NATS Core: Features and Usage

Protocol Basics

NATS Core uses a pure text protocol over TCP. Each command ends with \r\n (CRLF), fields are separated by whitespace. Commands are case-insensitive; Subject names are case-sensitive.

Connection Handshake

Server → Client:  INFO {...}\r\n
Client → Server:  CONNECT {...}\r\n
Client → Server:  PING\r\n
Server → Client:  PONG\r\n

The server sends INFO immediately on accept. The client replies with CONNECT to complete authentication and capability negotiation. The client then sends PING and waits for PONG — once received, the connection is ready for Pub/Sub operations.

Subject Naming Rules

A Subject is the NATS addressing unit:

• Composed of letters, digits, ., -, _
• Case-sensitive: foo.bar and Foo.Bar are different subjects
• . is the hierarchy separator: orders.us.created
• Cannot start or end with .
• Cannot contain spaces

Wildcards

Wildcard	Description	Example
*	Matches a single hierarchy level	orders.*.created matches orders.us.created, not orders.us.east.created
>	Matches one or more levels; only valid at the end	orders.> matches orders.us, orders.us.created, orders.us.east.created

---

Core Commands

PUB — Publish a Message

PUB <subject> [reply-to] <#bytes>\r\n[payload]\r\n

Parameter	Description
subject	Target subject
reply-to	Optional reply address (for Request-Reply pattern)
#bytes	Payload byte count

Examples:

# Publish to orders.created
nats pub orders.created '{"order_id":"001","amount":100}'

# Publish with explicit reply address (manual request-reply)
nats pub orders.query '{"id":"001"}' --reply orders.response.tmp

SUB — Subscribe

SUB <subject> [queue group] <sid>\r\n

Parameter	Description
subject	Subject to subscribe to; wildcards supported
queue group	Optional queue group name for competing consumption
sid	Subscription ID, client-assigned identifier

Examples:

# Subscribe to a single subject
nats sub orders.created

# Wildcard subscription
nats sub "orders.*"
nats sub "orders.>"

# Queue Group subscription (competing consumers)
nats sub orders.created --queue order-processors

UNSUB — Unsubscribe

UNSUB <sid> [max-msgs]\r\n

Parameter	Description
sid	Subscription ID to cancel
max-msgs	Optional: auto-unsubscribe after receiving N more messages

HPUB — Publish a Message With Headers

Requires server to support headers: true (declared in INFO).
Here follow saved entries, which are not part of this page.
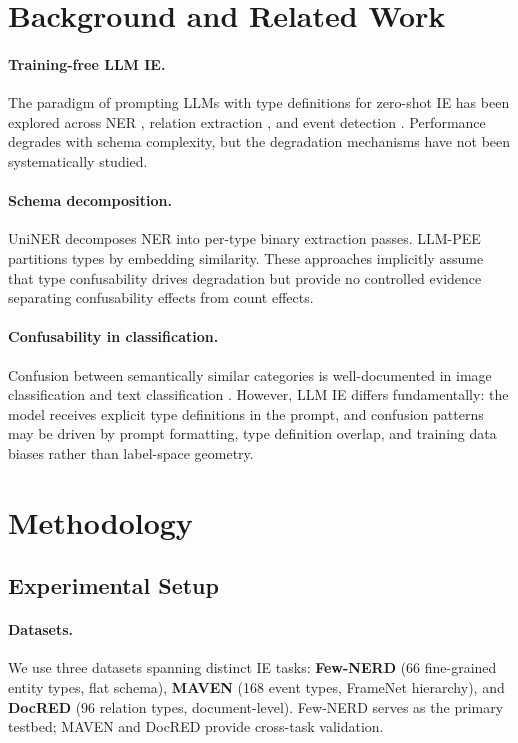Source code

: \documentclass[11pt,a4paper]{article}
\begin{document}
\section{Background and Related Work}

\paragraph{Training-free LLM IE.}
The paradigm of prompting LLMs with type definitions for zero-shot IE has been explored across NER \cite{}, relation extraction \cite{}, and event detection \cite{}.
Performance degrades with schema complexity, but the degradation mechanisms have not been systematically studied.

\paragraph{Schema decomposition.}
UniNER decomposes NER into per-type binary extraction passes.
LLM-PEE partitions types by embedding similarity.
These approaches implicitly assume that type confusability drives degradation but provide no controlled evidence separating confusability effects from count effects.

\paragraph{Confusability in classification.}
Confusion between semantically similar categories is well-documented in image classification \cite{} and text classification \cite{}.
However, LLM IE differs fundamentally: the model receives explicit type definitions in the prompt, and confusion patterns may be driven by prompt formatting, type definition overlap, and training data biases rather than label-space geometry.

\section{Methodology}

\subsection{Experimental Setup}

\paragraph{Datasets.}
We use three datasets spanning distinct IE tasks:
\textbf{Few-NERD} (66 fine-grained entity types, flat schema),
\textbf{MAVEN} (168 event types, FrameNet hierarchy),
and \textbf{DocRED} (96 relation types, document-level).
Few-NERD serves as the primary testbed; MAVEN and DocRED provide cross-task validation.
\end{document}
HPUB <subject> [reply-to] <#header bytes> <#total bytes>\r\n
[headers]\r\n\r\n[payload]\r\n

Headers use HTTP/1 format:

NATS/1.0\r\n
Key1: Value1\r\n
Key2: Value2\r\n
\r\n

Example:

nats pub --header "Content-Type:application/json" \
         --header "X-Trace-ID:abc123" \
         orders.created '{"order_id":"001"}'

---

Pub/Sub

The most fundamental communication pattern: publishers don't know who is subscribed, subscribers don't know who published.

# Terminal 1: Subscribe
nats sub "sensor.temperature.>"

# Terminal 2: Publish
nats pub sensor.temperature.room1 '{"value":22.5,"unit":"celsius"}'
nats pub sensor.temperature.room2 '{"value":24.1,"unit":"celsius"}'

Characteristics:

• All currently online subscribers receive every message
• Messages published with no active subscriber are dropped immediately (at-most-once)
• No setup required — publish and subscribe directly

---

Request-Reply

Synchronous request-response pattern, implemented internally via a temporary reply-to subject.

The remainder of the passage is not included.